A blog dedicated to the development of Catholic legal theory.
Affiliated with the Program on Church, State & Society at Notre Dame Law School.

Friday, June 1, 2007

Sen. Brownback, evolution, and Catholic legal theory

I have never met Sen. Brownback, but I respect him, and tend to like his "pro-life, whole-life" package of views.  (He is willing to question capital punishment, he does not demagogue on immigration, he's good on aid-to-Africa, Darfur, and international religious freedom, etc.).  I was disappointed, though, by his recent op-ed in the New York Times, "What I Think About Evolution."

Now, it is perfectly understandable that the Senator was frustrated by the (inane) questioning during the first "debate" among the Republican presidential hopefuls.  And, it is entirely appropriate for him to insist that the answer to the question "who believes in evolution?" should involve "nuance and subtlety," and that the question itself (that is, the way it was posed) did a "disservice to the complexity of the interaction between science, faith and reason."  This sounds just fine to me:

People of faith should be rational, using the gift of reason that God has given us. At the same time, reason itself cannot answer every question. Faith seeks to purify reason so that we might be able to see more clearly, not less.

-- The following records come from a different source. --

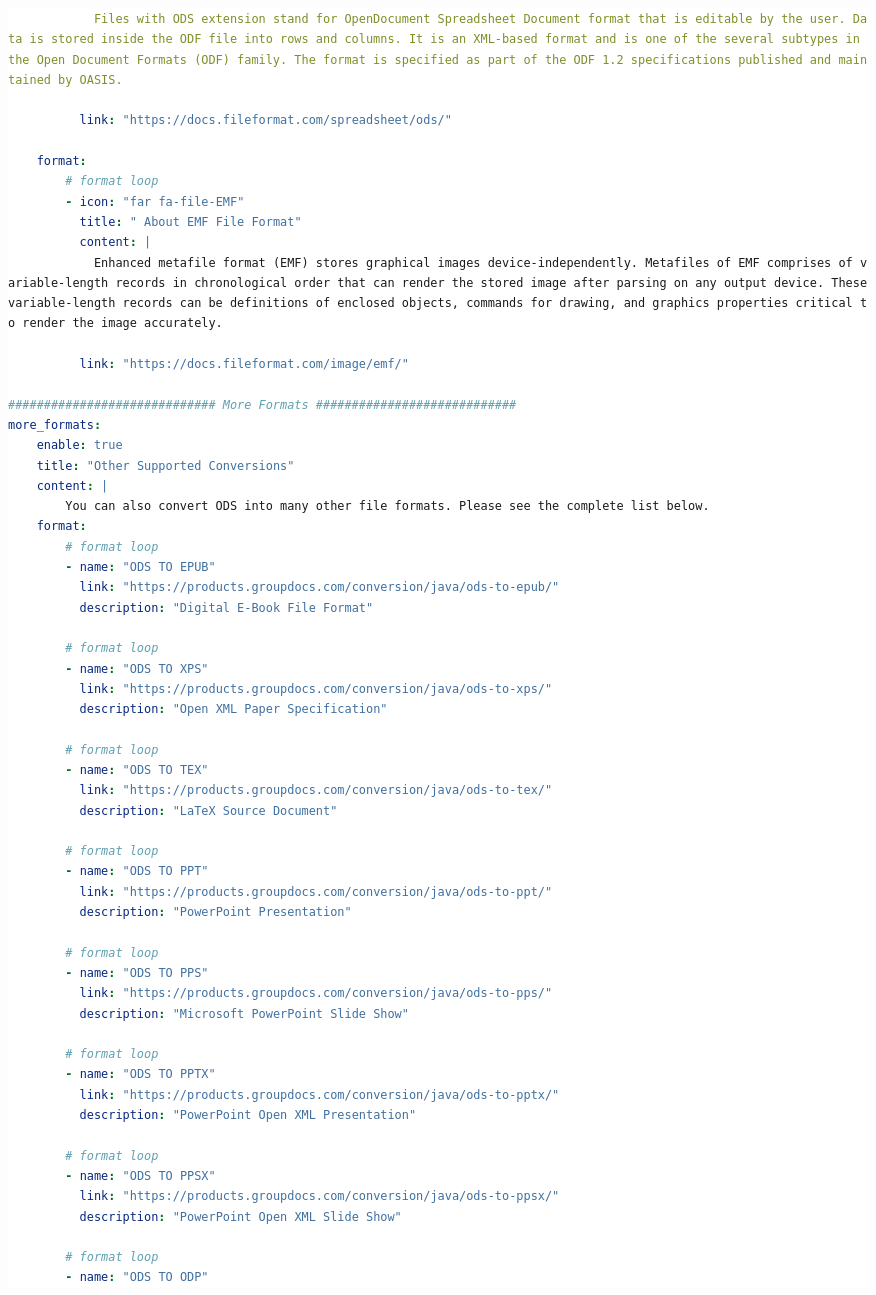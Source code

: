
 ```yaml
            Files with ODS extension stand for OpenDocument Spreadsheet Document format that is editable by the user. Data is stored inside the ODF file into rows and columns. It is an XML-based format and is one of the several subtypes in the Open Document Formats (ODF) family. The format is specified as part of the ODF 1.2 specifications published and maintained by OASIS.

          link: "https://docs.fileformat.com/spreadsheet/ods/"

    format:
        # format loop
        - icon: "far fa-file-EMF"
          title: " About EMF File Format"
          content: |
            Enhanced metafile format (EMF) stores graphical images device-independently. Metafiles of EMF comprises of variable-length records in chronological order that can render the stored image after parsing on any output device. These variable-length records can be definitions of enclosed objects, commands for drawing, and graphics properties critical to render the image accurately.

          link: "https://docs.fileformat.com/image/emf/"

############################# More Formats ############################
more_formats:
    enable: true
    title: "Other Supported Conversions"
    content: |
        You can also convert ODS into many other file formats. Please see the complete list below.
    format: 
        # format loop
        - name: "ODS TO EPUB"
          link: "https://products.groupdocs.com/conversion/java/ods-to-epub/"
          description: "Digital E-Book File Format"

        # format loop
        - name: "ODS TO XPS"
          link: "https://products.groupdocs.com/conversion/java/ods-to-xps/"
          description: "Open XML Paper Specification"

        # format loop
        - name: "ODS TO TEX"
          link: "https://products.groupdocs.com/conversion/java/ods-to-tex/"
          description: "LaTeX Source Document"

        # format loop
        - name: "ODS TO PPT"
          link: "https://products.groupdocs.com/conversion/java/ods-to-ppt/"
          description: "PowerPoint Presentation"

        # format loop
        - name: "ODS TO PPS"
          link: "https://products.groupdocs.com/conversion/java/ods-to-pps/"
          description: "Microsoft PowerPoint Slide Show"

        # format loop
        - name: "ODS TO PPTX"
          link: "https://products.groupdocs.com/conversion/java/ods-to-pptx/"
          description: "PowerPoint Open XML Presentation"

        # format loop
        - name: "ODS TO PPSX"
          link: "https://products.groupdocs.com/conversion/java/ods-to-ppsx/"
          description: "PowerPoint Open XML Slide Show"

        # format loop
        - name: "ODS TO ODP"
```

Faith supplements the scientific method by providing an understanding of values, meaning and purpose. More than that, faith — not science — can help us understand the breadth of human suffering or the depth of human love. Faith and science should go together, not be driven apart.

But then there's this:

If belief in evolution means simply assenting to microevolution, small changes over time within a species, I am happy to say, as I have in the past, that I believe it to be true. If, on the other hand, it means assenting to an exclusively materialistic, deterministic vision of the world that holds no place for a guiding intelligence, then I reject it.

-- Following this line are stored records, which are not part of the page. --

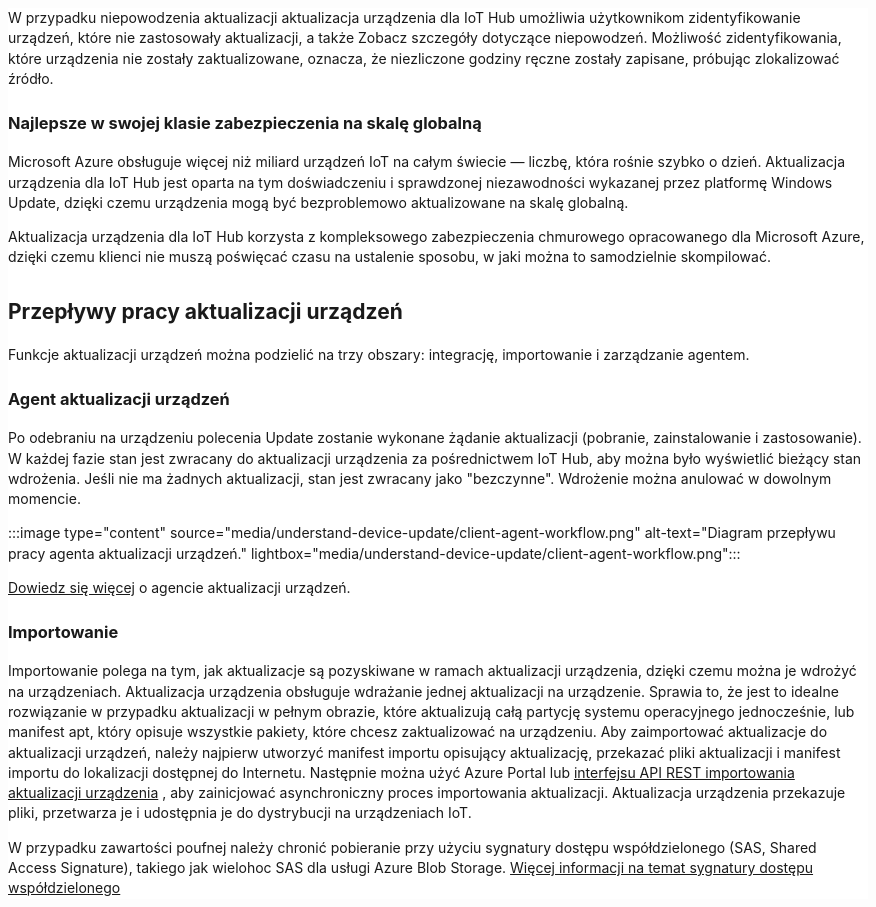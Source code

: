 W przypadku niepowodzenia aktualizacji aktualizacja urządzenia dla IoT Hub umożliwia użytkownikom zidentyfikowanie urządzeń, które nie zastosowały aktualizacji, a także Zobacz szczegóły dotyczące niepowodzeń. Możliwość zidentyfikowania, które urządzenia nie zostały zaktualizowane, oznacza, że niezliczone godziny ręczne zostały zapisane, próbując zlokalizować źródło.

### <a name="best-in-class-security-at-global-scale"></a>Najlepsze w swojej klasie zabezpieczenia na skalę globalną

Microsoft Azure obsługuje więcej niż miliard urządzeń IoT na całym świecie — liczbę, która rośnie szybko o dzień. Aktualizacja urządzenia dla IoT Hub jest oparta na tym doświadczeniu i sprawdzonej niezawodności wykazanej przez platformę Windows Update, dzięki czemu urządzenia mogą być bezproblemowo aktualizowane na skalę globalną.

Aktualizacja urządzenia dla IoT Hub korzysta z kompleksowego zabezpieczenia chmurowego opracowanego dla Microsoft Azure, dzięki czemu klienci nie muszą poświęcać czasu na ustalenie sposobu, w jaki można to samodzielnie skompilować.


## <a name="device-update-workflows"></a>Przepływy pracy aktualizacji urządzeń

Funkcje aktualizacji urządzeń można podzielić na trzy obszary: integrację, importowanie i zarządzanie agentem.

### <a name="device-update-agent"></a>Agent aktualizacji urządzeń

Po odebraniu na urządzeniu polecenia Update zostanie wykonane żądanie aktualizacji (pobranie, zainstalowanie i zastosowanie). W każdej fazie stan jest zwracany do aktualizacji urządzenia za pośrednictwem IoT Hub, aby można było wyświetlić bieżący stan wdrożenia. Jeśli nie ma żadnych aktualizacji, stan jest zwracany jako "bezczynne". Wdrożenie można anulować w dowolnym momencie.

:::image type="content" source="media/understand-device-update/client-agent-workflow.png" alt-text="Diagram przepływu pracy agenta aktualizacji urządzeń." lightbox="media/understand-device-update/client-agent-workflow.png":::

[Dowiedz się więcej](device-update-agent-overview.md) o agencie aktualizacji urządzeń. 

### <a name="importing"></a>Importowanie

Importowanie polega na tym, jak aktualizacje są pozyskiwane w ramach aktualizacji urządzenia, dzięki czemu można je wdrożyć na urządzeniach. Aktualizacja urządzenia obsługuje wdrażanie jednej aktualizacji na urządzenie. Sprawia to, że jest to idealne rozwiązanie w przypadku aktualizacji w pełnym obrazie, które aktualizują całą partycję systemu operacyjnego jednocześnie, lub manifest apt, który opisuje wszystkie pakiety, które chcesz zaktualizować na urządzeniu. Aby zaimportować aktualizacje do aktualizacji urządzeń, należy najpierw utworzyć manifest importu opisujący aktualizację, przekazać pliki aktualizacji i manifest importu do lokalizacji dostępnej do Internetu. Następnie można użyć Azure Portal lub [interfejsu API REST importowania aktualizacji urządzenia](https://github.com/Azure/iot-hub-device-update/tree/main/docs/publish-api-reference) , aby zainicjować asynchroniczny proces importowania aktualizacji. Aktualizacja urządzenia przekazuje pliki, przetwarza je i udostępnia je do dystrybucji na urządzeniach IoT.

W przypadku zawartości poufnej należy chronić pobieranie przy użyciu sygnatury dostępu współdzielonego (SAS, Shared Access Signature), takiego jak wielohoc SAS dla usługi Azure Blob Storage. [Więcej informacji na temat sygnatury dostępu współdzielonego](../storage/common/storage-sas-overview.md)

I'm not a trained scientist, and so I'm open to correction on this, but my understanding is that Sen. Brownback's professed embrace of "reason" requires more than "simply assenting to microevolution, small changes over time within a species[.]"  Maybe the Senator is trying, in his op-ed, to simultaneously (a) assure the New York Times that he is not an ignoramus and (b) assure those Christians for whom it is important that evolution involve no more than "small changes over time within a species" of his bona fides, but I hope not.

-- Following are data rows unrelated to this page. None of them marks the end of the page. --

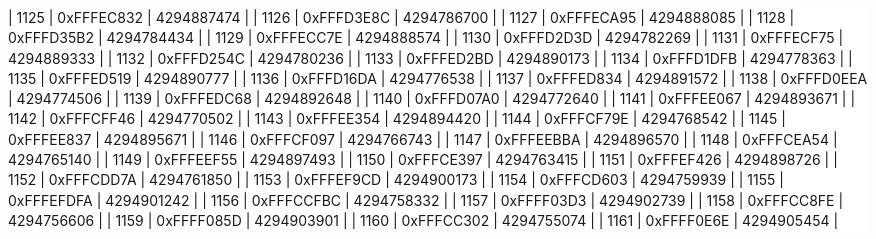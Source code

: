 |    1125 | 0xFFFEC832  |  4294887474 |
|    1126 | 0xFFFD3E8C  |  4294786700 |
|    1127 | 0xFFFECA95  |  4294888085 |
|    1128 | 0xFFFD35B2  |  4294784434 |
|    1129 | 0xFFFECC7E  |  4294888574 |
|    1130 | 0xFFFD2D3D  |  4294782269 |
|    1131 | 0xFFFECF75  |  4294889333 |
|    1132 | 0xFFFD254C  |  4294780236 |
|    1133 | 0xFFFED2BD  |  4294890173 |
|    1134 | 0xFFFD1DFB  |  4294778363 |
|    1135 | 0xFFFED519  |  4294890777 |
|    1136 | 0xFFFD16DA  |  4294776538 |
|    1137 | 0xFFFED834  |  4294891572 |
|    1138 | 0xFFFD0EEA  |  4294774506 |
|    1139 | 0xFFFEDC68  |  4294892648 |
|    1140 | 0xFFFD07A0  |  4294772640 |
|    1141 | 0xFFFEE067  |  4294893671 |
|    1142 | 0xFFFCFF46  |  4294770502 |
|    1143 | 0xFFFEE354  |  4294894420 |
|    1144 | 0xFFFCF79E  |  4294768542 |
|    1145 | 0xFFFEE837  |  4294895671 |
|    1146 | 0xFFFCF097  |  4294766743 |
|    1147 | 0xFFFEEBBA  |  4294896570 |
|    1148 | 0xFFFCEA54  |  4294765140 |
|    1149 | 0xFFFEEF55  |  4294897493 |
|    1150 | 0xFFFCE397  |  4294763415 |
|    1151 | 0xFFFEF426  |  4294898726 |
|    1152 | 0xFFFCDD7A  |  4294761850 |
|    1153 | 0xFFFEF9CD  |  4294900173 |
|    1154 | 0xFFFCD603  |  4294759939 |
|    1155 | 0xFFFEFDFA  |  4294901242 |
|    1156 | 0xFFFCCFBC  |  4294758332 |
|    1157 | 0xFFFF03D3  |  4294902739 |
|    1158 | 0xFFFCC8FE  |  4294756606 |
|    1159 | 0xFFFF085D  |  4294903901 |
|    1160 | 0xFFFCC302  |  4294755074 |
|    1161 | 0xFFFF0E6E  |  4294905454 |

What's this have to do with our "Catholic legal theory" project?  Maybe this:  The foundational claim for us, I think, is that there is a truth about the human person, and that moral truth is accessible and built into all that is.  This claim requires, I take it, that it not be the case that the world is only matter in motion.  At the same time, it seems to me -- again, I'm open to correction here -- that a project which purports to have truth as its touchstone simply has no room for Sen. Brownback's stated view on "microevolution," a view that appears to reflect a refusal to follow the evidence where it leads.  (To be sure, Sen. Brownback is hardly the only politician, nor are anti-evolution Christians the only people in today's world, who refuse(s) to follow evidence where it leads.  Still . . . .).